Zwei Zitate erscheinen als geistige Brennpunkte der Inszenierung: Der Sieg der Vernunft kann nur der Sieg der Vernünftigen sein. Unglücklich das Land, das Helden nötig hat. Darum bewegt sich das Leben des Galileo Galilei als bzw. auf einer Ellipse, wie er sie als Planetenbahn nicht wahrhaben wollte. Emotional dreht sich dagegen fast alles um Tochter Virginia, deren ersehntes und doch verfehltes, dem Vorurteil und dem Dogma zum Opfer gefallenes Glück. Petras schwelgt geradezu in einer kleinen Szene, in der Virginia (Julischka Eichel) an ihrem Hochzeitskleid herumstichelt, dabei die seit ihrer Verlobung vergangenen Tage und Jahre aufzählt. Ein bisschen ironisch, aber in ganz heutiger Weiblichkeit und immer mal wieder nach ihrem Geliebten rufend. Für die folgende Beinahe-Vereinigung genügt die auch sonst oft überspielte Bühnenmusik Hanns Eislers (Thomas Mahn, Christian Patzer, Friedemann Seidlitz) offenbar nicht, dicker Orchestersound muss für gehörigen Schmelz und Schmalz sorgen.

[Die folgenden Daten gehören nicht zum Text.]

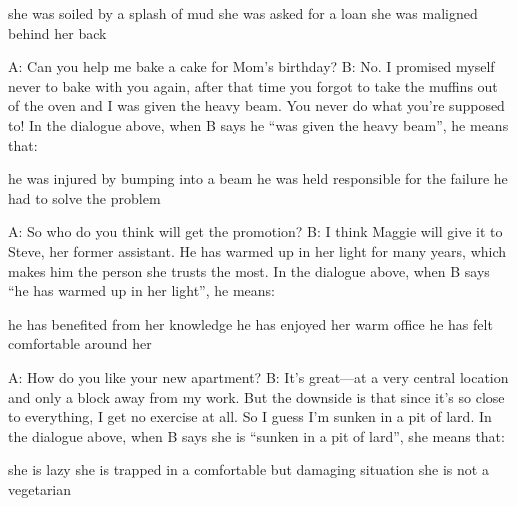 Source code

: \documentclass[output=paper]{langsci/langscibook}
\begin{document}
\begin{subappendices}
{\begin{exe}
\begin{xlist}
\begin{xlist}
         she was soiled by a splash of mud
         she was asked for a loan
         she was maligned behind her back
        \end{xlist}
        \end{xlist}
    \newpage
     \begin{xlist}
        \sn A: Can you help me bake a cake for Mom's birthday?
        \sn B: No. I promised myself never to bake with you again, after that time you forgot to take the muffins out of the oven and I was given the heavy beam. You never do what you're supposed to!
        \sn In the dialogue above, when B says he \enquote{was given the heavy beam}, he means that:
        \begin{xlist}
         he was injured by bumping into a beam
         he was held responsible for the failure
         he had to solve the problem
        \end{xlist}
        \end{xlist}
     \begin{xlist}
        \sn A: So who do you think will get the promotion?
        \sn B: I think Maggie will give it to Steve, her former assistant. He has warmed up in her light for many years, which makes him the person she trusts the most.
        \sn In the dialogue above, when B says \enquote{he has warmed up in her light}, he means:
        \begin{xlist}
         he has benefited from her knowledge
         he has enjoyed her warm office
         he has felt comfortable around her
        \end{xlist}
        \end{xlist}
     \begin{xlist}
        \sn A: How do you like your new apartment?
        \sn B: It's great—at a very central location and only a block away from my work. But the downside is that since it's so close to everything, I get no exercise at all. So I guess I’m sunken in a pit of lard.
        \sn In the dialogue above, when B says she is \enquote{sunken in a pit of lard}, she means that:
        \begin{xlist}
         she is lazy
         she is trapped in a comfortable but damaging situation
         she is not a vegetarian
        \end{xlist}
        \end{xlist}
     \begin{xlist}

\end{xlist}
\end{exe}}
\end{subappendices}
\end{document}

Aber in Galileis Disput mit dem Kleinen Mönch (Paul Schröder) wird doch sehr einfühlsam herausgearbeitet, was das geozentrische Dogma für das seelische Gleichgewicht Not und Mühsal leidender Menschen bedeutet, eine sehr treffende Charakterisierung im Sinne "Religion als Opium für das Volk", die den Gottesglauben als solchen gar nicht in Frage stellt. Wer den Fundamentalismus im Allgemeinen und die Rückwärtsgewandtheit zum Mittelalter im Besonderen als aktuelle Hauptbedrohung der menschlichen Zivilisation ansieht, kommt also auf seine Kosten in dieser Inszenierung, die bei mir allerdings recht gemischte Gefühle zurücklässt. Optisch reizvoll, weitgehend unterhaltsam und manchmal bewegend ist sie schon - eine geistige Herausforderung eher nicht. Der Schlussbeifall fiel immerhin recht freundlich aus.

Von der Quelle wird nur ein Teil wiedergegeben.